Come possiamo vedere in Figura 1, si tratta di uno schema all’apparenza semplicissimo, con un passa-basso del secondo ordine elettrico per il woofer ed un passa alto dello stesso ordine elettrico con l’aggiunta di un resistore di attenuazione sul tweeter. La rigorosa eguaglianza di fase elettrica nei collegamenti ci suggerisce come al solito di guardare oltre, fino alla risposta acustica dei trasduttori. Dalla Figura 2 possiamo verificare che la risposta acustica del tweeter supera i 24 decibel per ottava, mentre il woofer presenta un andamento decrescente al ritmo di 12 decibel ad ogni raddoppio della frequenza. La misura eseguita sui singoli altoparlanti filtrati sovrapposti alla loro somma mette in evidenza alcune piccole caratteristiche, che vi invito a non sottovalutare. Intanto occorre dire che in tutta la zona interessata dall’incrocio la fase relativa va da 48 a 40 gradi, con un andamento abbastanza costante. L’andamento della risposta del tweeter tra i 1000 ed i 3000 Hz non è assimilabile ad alcun tipo di risposta-tipo a causa dei limitati effetti della diffrazione dei bordi. Il tweeter infatti non è fissato al centro del cabinet, ma leggermente disassato, proprio perché con i bordi non smussati questa rappresenta la scelta più ragionevole e per altro caratteristica dei diffusori Pro Ac. Non esiste una distanza tipica per questo disassamento, ma basta verificare, con le misure o con un software che consenta questa simulazione, che per un intervallo ragionevole di distanza dai centri acustici gli effetti della diffrazione siano i più contenuti possibile. Bene, nonostante l’avvallamento a 2500 Hz, tre decibel più in basso dell’andamento teorico, possiamo vedere che la somma di woofer e tweeter porta ad un avvallamento di 1,5 decibel alla stessa frequenza. La limitata pendenza del woofer e/o la bassa frequenza di taglio del tweeter produce anche un rigonfiamento a 1800 Hz, che potrebbe essere facilmente eliminato con un ritocco tutto sommato banale. Peccato però che la prestazione sonora globale del diffusore dipenda in parte dalla risposta in asse ed in parte dall’andamento fuori asse, che poi ci viene re-indirizzato dalle pareti laterali. Nella misura fuori asse, non pubblicata per motivi di spazio ma ovviamente eseguita per verifica, l’esaltazione a 1800 Hz è totalmente sparita, e peraltro non ne troviamo traccia nemmeno nella risposta in ambiente col rumore rosa.

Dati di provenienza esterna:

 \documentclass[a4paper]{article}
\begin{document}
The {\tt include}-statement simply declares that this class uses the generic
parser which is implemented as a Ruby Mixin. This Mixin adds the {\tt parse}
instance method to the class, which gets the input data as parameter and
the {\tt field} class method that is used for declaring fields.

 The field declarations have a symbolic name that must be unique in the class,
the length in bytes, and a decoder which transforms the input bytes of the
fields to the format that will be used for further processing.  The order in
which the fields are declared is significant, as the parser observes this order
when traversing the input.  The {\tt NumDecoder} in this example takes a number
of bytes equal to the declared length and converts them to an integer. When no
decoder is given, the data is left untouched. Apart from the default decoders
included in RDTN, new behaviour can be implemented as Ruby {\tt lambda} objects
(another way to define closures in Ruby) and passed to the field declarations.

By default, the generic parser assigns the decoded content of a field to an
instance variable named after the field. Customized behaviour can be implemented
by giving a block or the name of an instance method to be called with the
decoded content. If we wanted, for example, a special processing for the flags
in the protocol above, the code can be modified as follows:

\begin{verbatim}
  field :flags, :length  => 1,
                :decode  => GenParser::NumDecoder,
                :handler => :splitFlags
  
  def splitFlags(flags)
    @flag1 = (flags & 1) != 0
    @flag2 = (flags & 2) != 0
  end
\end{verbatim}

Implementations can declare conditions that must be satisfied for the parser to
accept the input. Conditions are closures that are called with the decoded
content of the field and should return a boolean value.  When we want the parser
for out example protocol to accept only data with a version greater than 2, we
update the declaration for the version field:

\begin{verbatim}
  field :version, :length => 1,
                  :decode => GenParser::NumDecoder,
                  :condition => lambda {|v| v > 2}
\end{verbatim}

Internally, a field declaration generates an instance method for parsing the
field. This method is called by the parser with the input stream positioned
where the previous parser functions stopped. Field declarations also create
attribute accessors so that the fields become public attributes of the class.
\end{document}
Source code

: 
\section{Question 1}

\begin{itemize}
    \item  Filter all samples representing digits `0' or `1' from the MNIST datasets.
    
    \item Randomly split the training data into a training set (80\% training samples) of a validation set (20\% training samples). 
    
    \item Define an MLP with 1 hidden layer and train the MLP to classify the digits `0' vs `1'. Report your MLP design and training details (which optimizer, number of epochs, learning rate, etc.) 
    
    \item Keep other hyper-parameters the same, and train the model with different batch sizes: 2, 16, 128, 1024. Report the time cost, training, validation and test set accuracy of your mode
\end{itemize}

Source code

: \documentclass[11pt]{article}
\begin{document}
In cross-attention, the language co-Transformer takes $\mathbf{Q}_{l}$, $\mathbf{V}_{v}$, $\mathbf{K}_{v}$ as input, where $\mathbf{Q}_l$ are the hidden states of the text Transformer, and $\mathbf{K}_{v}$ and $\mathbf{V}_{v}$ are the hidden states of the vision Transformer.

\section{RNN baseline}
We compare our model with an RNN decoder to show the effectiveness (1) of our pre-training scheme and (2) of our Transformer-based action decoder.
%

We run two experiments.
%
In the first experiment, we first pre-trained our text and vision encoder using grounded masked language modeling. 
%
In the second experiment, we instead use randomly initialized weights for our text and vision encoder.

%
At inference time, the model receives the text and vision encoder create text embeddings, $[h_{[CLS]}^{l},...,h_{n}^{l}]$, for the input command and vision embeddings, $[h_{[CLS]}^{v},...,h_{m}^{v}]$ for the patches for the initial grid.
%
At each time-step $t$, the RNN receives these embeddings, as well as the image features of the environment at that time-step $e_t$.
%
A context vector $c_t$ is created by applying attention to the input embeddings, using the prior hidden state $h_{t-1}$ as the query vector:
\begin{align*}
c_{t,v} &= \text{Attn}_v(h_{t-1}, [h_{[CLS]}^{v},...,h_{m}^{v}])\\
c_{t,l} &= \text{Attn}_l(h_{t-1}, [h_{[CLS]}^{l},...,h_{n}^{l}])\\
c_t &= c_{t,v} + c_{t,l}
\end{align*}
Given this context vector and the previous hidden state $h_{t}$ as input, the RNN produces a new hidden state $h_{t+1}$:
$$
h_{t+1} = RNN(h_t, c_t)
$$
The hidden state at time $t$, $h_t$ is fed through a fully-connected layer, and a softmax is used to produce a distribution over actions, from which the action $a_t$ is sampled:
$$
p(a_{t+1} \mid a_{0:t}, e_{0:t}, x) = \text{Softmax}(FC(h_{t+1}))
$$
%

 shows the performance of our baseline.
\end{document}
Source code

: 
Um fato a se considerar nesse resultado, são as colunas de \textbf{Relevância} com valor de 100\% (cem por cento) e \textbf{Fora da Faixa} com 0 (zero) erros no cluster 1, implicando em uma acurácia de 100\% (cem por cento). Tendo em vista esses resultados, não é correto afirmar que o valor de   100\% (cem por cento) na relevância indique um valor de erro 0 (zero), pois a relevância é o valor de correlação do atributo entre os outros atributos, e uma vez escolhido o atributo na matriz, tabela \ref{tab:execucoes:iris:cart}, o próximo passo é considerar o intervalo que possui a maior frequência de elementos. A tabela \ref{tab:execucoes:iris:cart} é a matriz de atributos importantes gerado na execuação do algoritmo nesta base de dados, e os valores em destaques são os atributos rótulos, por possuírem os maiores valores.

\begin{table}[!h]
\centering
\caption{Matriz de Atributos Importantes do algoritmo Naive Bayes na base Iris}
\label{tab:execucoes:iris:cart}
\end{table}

A proposito dell’andamento della gamma altissima occorre rilevare come non appaia la minima esitazione a cavallo dei 10.000 Hz e ciò nella mia esperienza di ascolto sta ad indicare che non ci sarà accenno di durezza in gamma altissima, almeno finché la distorsione dispari si mantiene bassa. Va notato, in ultimo, il rapporto tra induttanza e condensatore nella cella passa-basso, nettamente a vantaggio dell’induttanza. Ciò implica un andamento a due pendenze, una molto dolce dalle basse frequenze fino alla frequenza di taglio ed una molto maggiore in gamma media. In questo modo si avvantaggia leggermente la gamma mediobassa, che risulta leggermente esaltata rispetto alla gamma media, in linea col classico andamento Pro Ac. Semplice, ma “sottile”.
G.P. Matarazzo
Il prezzo non è stato citato…
Comunque, conoscendo ProAc, non sarà certo un prodotto venduto a “basso costo” e in virtù di questa considerazione, mi sia consentito manifestare un po’ di delusione verso questo prodotto che, con tutto il rispetto per il grande Gian Piero Matarazzo, appare un po’ sottotono. Mi riferisco, in particolare, alla scelta della vaschetta porta terminali di chiara costruzione economica e facilmente reperibile in commercio (ma questo potrebbe addirittura essere considerato come un vantaggio in caso di rottura) e, soprattutto, al filtro cross-over che appare costruito con componenti economici, oltre ad essere parecchio lontano in termini di ingegnerizzazione ai criteri di progetto che, da sempre, caratterizzano questo marchio.